The small business CGT concessions are probably the most generous concessions for small business in the Australian tax legislation. They can save business owners a lot of tax.
Small Business CGT Concessions
Capital gains receive two big concessions – or five – depending on how you count them. The 50% CGT discount for individuals and trusts in Div 115. And the four small business CGT concessions in Div 152. They are the 15-year, 50% reduction, retirement and rollover concessions.
Under the 15-year exemption all capital gains from the sale of business assets are disregarded. Under three conditions. The taxpayer must have owned the assets for more than 15 years. The taxpayer is over 55 unless permanently incapacitated. And the sale is in connection with their retirement or permanently incapacitated.
The 50% reduction in s152-C reduces the capital gain by 50%. It is the easiest of the four to qualify for. The moment you pass the basic conditions you got this one nailed.
The retirement exemption provides that capital gains from the sale of business assets are tax free. But there is a life time limit of $500,000 per person. If the owner is under 55, the exempt amounts need to be paid into a super or retirement savings account.
And the rollover exemption allows to defer recognition of the capital gains. The only conditions is that the funds are used to replace small business assets or make a capital improvement to an existing asset.
But these four small business CGT concessions come with a lot of strings attached. There are the basic conditions that are anything but basic. Then there are specific conditions for each exemption except the 50% reduction. And then you have an additional set of rules when the CGT asset is a parcel of shares or units.
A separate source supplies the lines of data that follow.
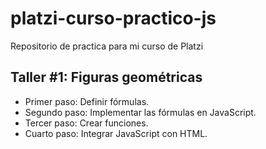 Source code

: # platzi-curso-practico-js
Repositorio de practica para mi curso de Platzi

## Taller #1: Figuras geométricas 

- Primer paso: Definir fórmulas.
- Segundo paso: Implementar las fórmulas en JavaScript.
- Tercer paso: Crear funciones.
- Cuarto paso: Integrar JavaScript con HTML.
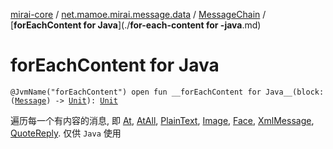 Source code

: [mirai-core](../../index.md) / [net.mamoe.mirai.message.data](../index.md) / [MessageChain](index.md) / [__forEachContent for Java__](./__for-each-content for -java__.md)

# __forEachContent for Java__

`@JvmName("forEachContent") open fun __forEachContent for Java__(block: (`[`Message`](../-message/index.md)`) -> `[`Unit`](https://kotlinlang.org/api/latest/jvm/stdlib/kotlin/-unit/index.html)`): `[`Unit`](https://kotlinlang.org/api/latest/jvm/stdlib/kotlin/-unit/index.html)

遍历每一个有内容的消息, 即 [At](../-at/index.md), [AtAll](../-at-all/index.md), [PlainText](../-plain-text/index.md), [Image](../-image/index.md), [Face](../-face/index.md), [XmlMessage](../-xml-message/index.md), [QuoteReply](../-quote-reply/index.md).
仅供 `Java` 使用

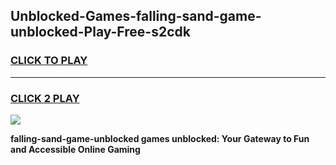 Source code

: 
## Unblocked-Games-falling-sand-game-unblocked-Play-Free-s2cdk
<h3>
<a href="https://premium76.site?title=falling-sand-game-unblocked&ref=18A">CLICK TO PLAY</a></h3>
<hr>

<h3>
<a href="https://premium76.site?title=falling-sand-game-unblocked&ref=18A">CLICK 2 PLAY</a>
  
</h3>

<a href="https://premium76.site?title=falling-sand-game-unblocked&ref=18A"><img src="https://clearcache.store/games.png"></a>


**falling-sand-game-unblocked games unblocked: Your Gateway to Fun and Accessible Online Gaming**
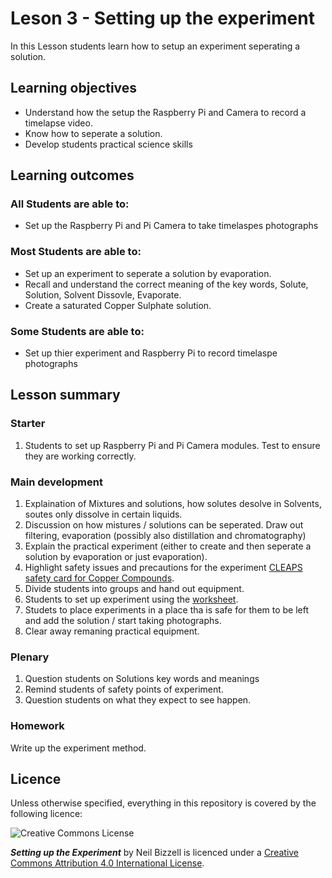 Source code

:# Leson 3 - Setting up the experiment 

In this Lesson students learn how to setup an experiment seperating a solution.

## Learning objectives

- Understand how the setup the Raspberry Pi and Camera to record a timelapse video.
- Know how to seperate a solution.
- Develop students practical science skills

## Learning outcomes

### All Students are able to:
- Set up the Raspberry Pi and Pi Camera to take timelaspes photographs

### Most Students are able to:
- Set up an experiment to seperate a solution by evaporation.
- Recall and understand the correct meaning of the key words, Solute, Solution, Solvent Dissovle, Evaporate.
- Create a saturated Copper Sulphate solution.

### Some Students are able to:
- Set up thier experiment and Raspberry Pi to record timelaspe photographs


## Lesson summary

### Starter

1. Students to set up Raspberry Pi and Pi Camera modules. Test to ensure they are working correctly.

### Main development

1. Explaination of Mixtures and solutions, how solutes desolve in Solvents, soutes only dissolve in certain liquids.
1. Discussion on how mistures / solutions can be seperated. Draw out filtering, evaporation (possibly also distillation and chromatography)
1. Explain the practical experiment (either to create and then seperate a solution by evaporation or just evaporation).
1. Highlight safety issues and precautions for the experiment [CLEAPS safety card for Copper Compounds](http://science.cleapss.org.uk/Resource/SSS040-Copper-and-its-compounds.pdf).
1. Divide students into groups and hand out equipment.
1. Students to set up experiment using the [worksheet](worksheet1.md).
1. Studets to place experiments in a place tha is safe for them to be left and add the solution / start taking photographs.
1. Clear away remaning practical equipment. 

### Plenary

1. Question students on Solutions key words and meanings
1. Remind students of safety points of experiment.
1. Question students on what they expect to see happen. 

### Homework
Write up the experiment method.

## Licence

Unless otherwise specified, everything in this repository is covered by the following licence:

![Creative Commons License](http://i.creativecommons.org/l/by-sa/4.0/88x31.png)

***Setting up the Experiment*** by Neil Bizzell is licenced under a [Creative Commons Attribution 4.0 International License](http://creativecommons.org/licenses/by-sa/4.0/).
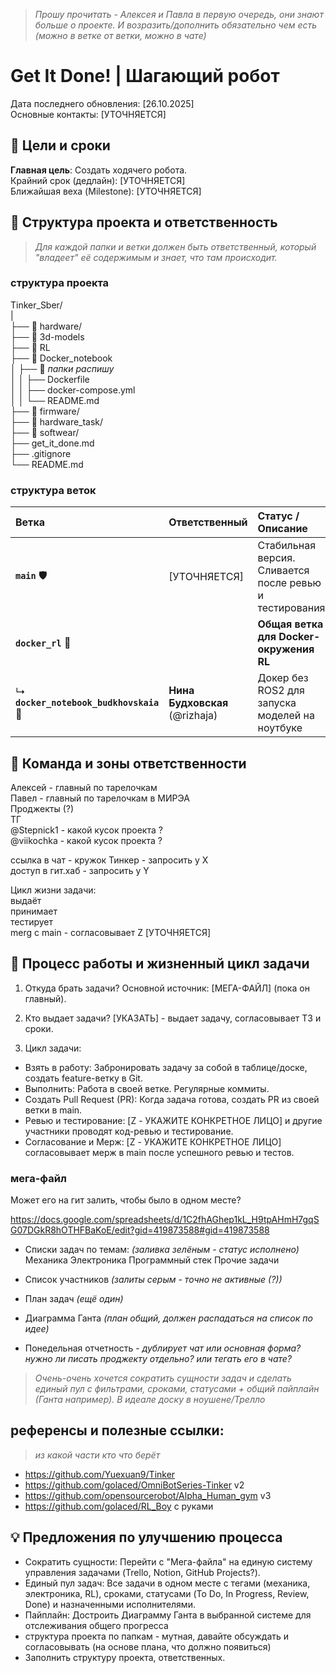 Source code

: >*Прошу прочитать - Алексея и Павла в первую очередь, они знают больше о проекте. И возразить/дополнить обязательно чем есть (можно в ветке от ветки, можно в чате)*

# Get It Done! | Шагающий робот
Дата последнего обновления: [26.10.2025]  
Основные контакты: [УТОЧНЯЕТСЯ]

## 🎯 Цели и сроки
**Главная цель**: Создать ходячего робота.  
Крайний срок (дедлайн): [УТОЧНЯЕТСЯ]  
Ближайшая веха (Milestone): [УТОЧНЯЕТСЯ]  

## 📁 Структура проекта и ответственность

>*Для каждой папки и ветки должен быть ответственный, который "владеет" её содержимым и знает, что там происходит.*
### структура проекта  
Tinker_Sber/  
|  
├── 📁 hardware/     
├── 📁 3d-models   
├── 📁 RL  
├── 📁 Docker_notebook  
│       ├── 📁 *папки распишу*   
│   │   ├── Dockerfile  
│   │   ├── docker-compose.yml  
│   │   └── README.md   
├── 📁 firmware/  
├── 📁 hardware_task/  
├── 📁 softwear/  
├── get_it_done.md  
├── .gitignore  
└── README.md   


### структура веток
| Ветка | Ответственный | Статус / Описание |
| :--- | :--- | :--- |
| **`main`** 🛡️ | [УТОЧНЯЕТСЯ] | Стабильная версия. Сливается после ревью и тестирования. |
| **`docker_rl`** 🐳 |  | **Общая ветка для Docker-окружения RL** |
| ↳ **`docker_notebook_budkhovskaia`** 📓 | **Нина Будховская** (@rizhaja) | Докер без ROS2 для запуска моделей на ноутбуке |

## 👥 Команда и зоны ответственности

Алексей - главный по тарелочкам  
Павел - главный по тарелочкам в МИРЭА  
Проджекты (?)   
ТГ  
@Stepnick1 - какой кусок проекта ?  
@viikochka - какой кусок проекта ?  

ссылка в чат - кружок Тинкер - запросить у X  
доступ в гит.хаб - запросить у Y  

Цикл жизни задачи:  
выдаёт  
принимает  
тестирует  
merg с main - согласовывает Z [УТОЧНЯЕТСЯ]   

## 🔄 Процесс работы и жизненный цикл задачи

1. Откуда брать задачи?
Основной источник: [МЕГА-ФАЙЛ] (пока он главный).

2. Кто выдает задачи?
[УКАЗАТЬ] - выдает задачу, согласовывает ТЗ и сроки.

3. Цикл задачи:
* Взять в работу: Забронировать задачу за собой в таблице/доске, создать feature-ветку в Git.
* Выполнить: Работа в своей ветке. Регулярные коммиты.
* Создать Pull Request (PR): Когда задача готова, создать PR из своей ветки в main.
* Ревью и тестирование: [Z - УКАЖИТЕ КОНКРЕТНОЕ ЛИЦО] и другие участники проводят код-ревью и тестирование.
* Согласование и Мерж: [Z - УКАЖИТЕ КОНКРЕТНОЕ ЛИЦО] согласовывает мерж в main после успешного ревью и тестов.

### мега-файл

Может его на гит залить, чтобы было в одном месте?   

https://docs.google.com/spreadsheets/d/1C2fhAGhep1kL_H9tpAHmH7gqSG07DGkR8hOTHFBaKoE/edit?gid=419873588#gid=419873588  

* Списки задач по темам:
*(заливка зелёным - статус исполнено)*
Механика
Электроника
Программный стек
Прочие задачи

* Список участников *(залиты серым - точно не активные (?))*
* План задач *(ещё один)*
* Диаграмма Ганта *(план общий, должен распадаться на список по идее)*
* Понедельная отчетность - *дублирует чат или основная форма? нужно ли писать проджекту отдельно? или тегать его в чате?*

>*Очень-очень хочется сократить сущности задач и сделать единый пул с фильтрами, сроками, статусами + общий пайплайн (Ганта например). В идеале доску в ноушене/Трелло*

## референсы и полезные ссылки: 
>*из какой части кто что берёт*
* https://github.com/Yuexuan9/Tinker
* https://github.com/golaced/OmniBotSeries-Tinker v2
* https://github.com/opensourcerobot/Alpha_Human_gym v3 
* https://github.com/golaced/RL_Boy с руками

## 💡 Предложения по улучшению процесса

* Сократить сущности: Перейти с "Мега-файла" на единую систему управления задачами (Trello, Notion, GitHub Projects?).
* Единый пул задач: Все задачи в одном месте с тегами (механика, электроника, RL), сроками, статусами (To Do, In Progress, Review, Done) и назначенными исполнителями.
* Пайплайн: Достроить Диаграмму Ганта в выбранной системе для отслеживания общего прогресса
* структура проекта по папкам - мутная, давайте обсуждать и согласовывать (на основе плана, что должно появиться)
* Заполнить структуру проекта, ответственных.

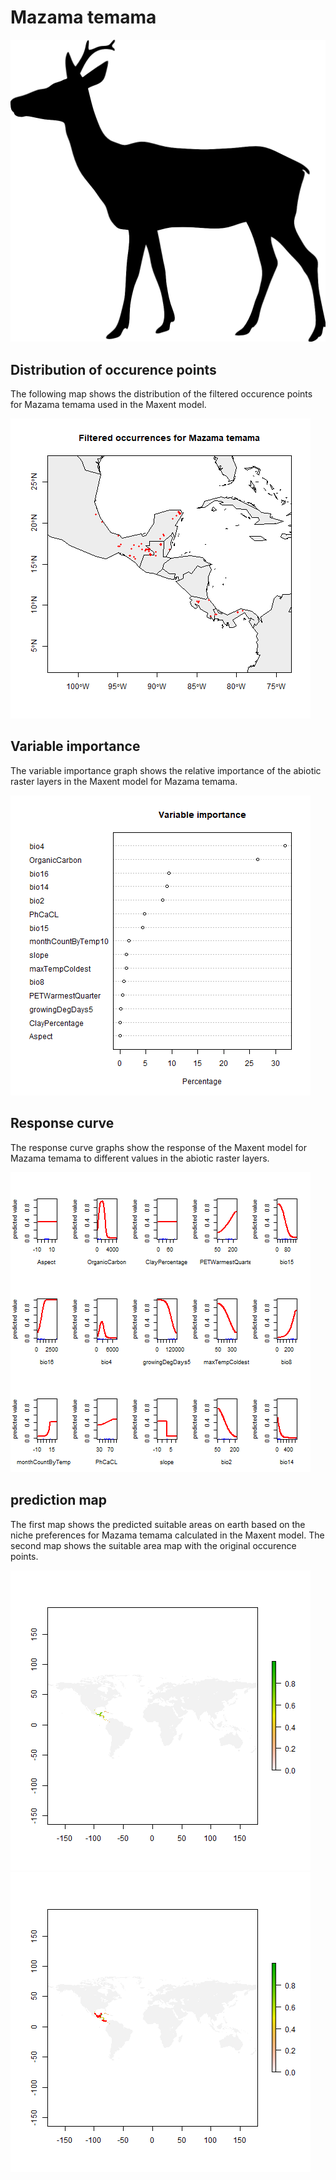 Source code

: # Mazama temama 

![](image_taxa.png) 

## Distribution of occurence points 
The following map shows the distribution of the filtered occurence points for Mazama temama used in the Maxent model. 

![](occurrences.png)
    
## Variable importance 
The variable importance graph shows the relative importance of the abiotic raster layers in the  Maxent model for Mazama temama. 

![](valid_maxent_variable_importance.png)
    
## Response curve 
The response curve graphs show the response of the Maxent model for Mazama temama to different values in the abiotic raster layers. 

![](valid_maxent_response_curve.png)
    
## prediction map 
The first map shows the predicted suitable areas on earth based on the niche preferences for Mazama temama calculated in the Maxent model. The second map shows the suitable area map with the original occurence points.

![](prediction_map.png)
![](prediction_occurence_map.png)
    
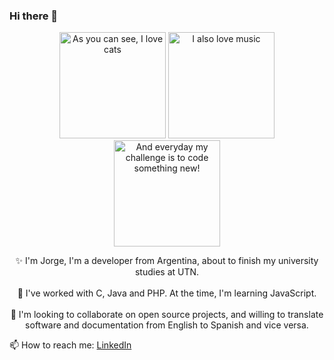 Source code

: ### Hi there 👋


<p align="center">
  <img src="https://octodex.github.com/images/filmtocat.png" title="As you can see, I love cats" width="170">
  <img src="https://octodex.github.com/images/daftpunktocat-thomas.gif" title="I also love music" width="170">
  <img src="https://octodex.github.com/images/Fintechtocat.png" title="And everyday my challenge is to code something new!" width="170">
</p>

<p align="center">
✨ I'm Jorge, I'm a developer from Argentina, about to finish my university studies at UTN. <br><br>
🔭 I've worked with C, Java and PHP. At the time, I'm learning JavaScript.<br><br>
👯 I'm looking to collaborate on open source projects, and willing to translate software and documentation from English to Spanish and vice versa.
</p>


📫 How to reach me:
[LinkedIn](https://www.linkedin.com/in/jp-code)



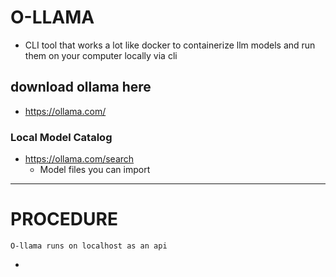 # O-LLAMA
- CLI tool that works a lot like docker to containerize llm models and run them on your computer locally via cli

## download ollama here 
- https://ollama.com/

### Local Model Catalog
- https://ollama.com/search
    - Model files you can import 

---

# PROCEDURE
`O-llama runs on localhost as an api`

-  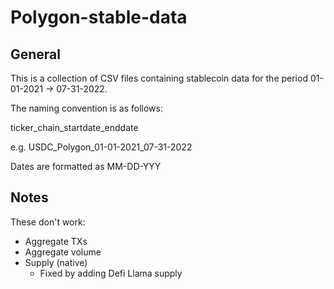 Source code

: # Polygon-stable-data

## General

This is a collection of CSV files containing stablecoin data for the period 01-01-2021 -> 07-31-2022.

The naming convention is as follows:

ticker_chain_startdate_enddate

e.g. USDC_Polygon_01-01-2021_07-31-2022

Dates are formatted as MM-DD-YYY

## Notes
These don't work:
<ul>
  <li>Aggregate TXs</li>
  <li>Aggregate volume</li>
  <li>Supply (native)
    <ul>
      <li>Fixed by adding Defi Llama supply</li>
    </ul>
  </li>

</ul>
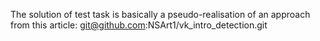 The solution of test task is basically a pseudo-realisation of an approach from this article:
git@github.com:NSArt1/vk_intro_detection.git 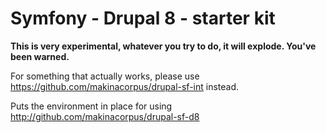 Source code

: # Symfony - Drupal 8 - starter kit

**This is very experimental, whatever you try to do, it will explode. You've been warned.**

For something that actually works, please use https://github.com/makinacorpus/drupal-sf-int instead.

Puts the environment in place for using http://github.com/makinacorpus/drupal-sf-d8
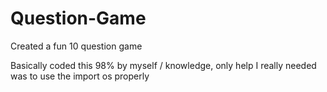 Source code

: # Question-Game
Created a fun 10 question game 

Basically coded this 98% by myself / knowledge, only help I really needed was to use the import os properly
The basic conditions in Subdivision 152-A are the gateway to the small business CGT concessions.
There must be a CGT event that happens to a CGT asset owned by a taxpayer. The CGT event would have resulted in a gain. So far so good. But now comes the first big hurdle.
The taxpayer must be either a small business entity carrying on a business with an aggregated turnover of less than $2m or the taxpayer meets the maximum net asset value test or the taxpayer is a partner in a partnership that meets the small business turnover test or the asset is used by an associate or connected entity in a small business entity.
And the last of the basic conditions is that the CGT asset satisfies the active asset test. The test requires that the asset is held for use, or ready for use in the business for at least half of the time (or 7.5 years if held for 15 years or longer).
We said ‘last’ but if the asset is a parcel of shares or units there are quite a few more hurdles. But let’s leave that for another time.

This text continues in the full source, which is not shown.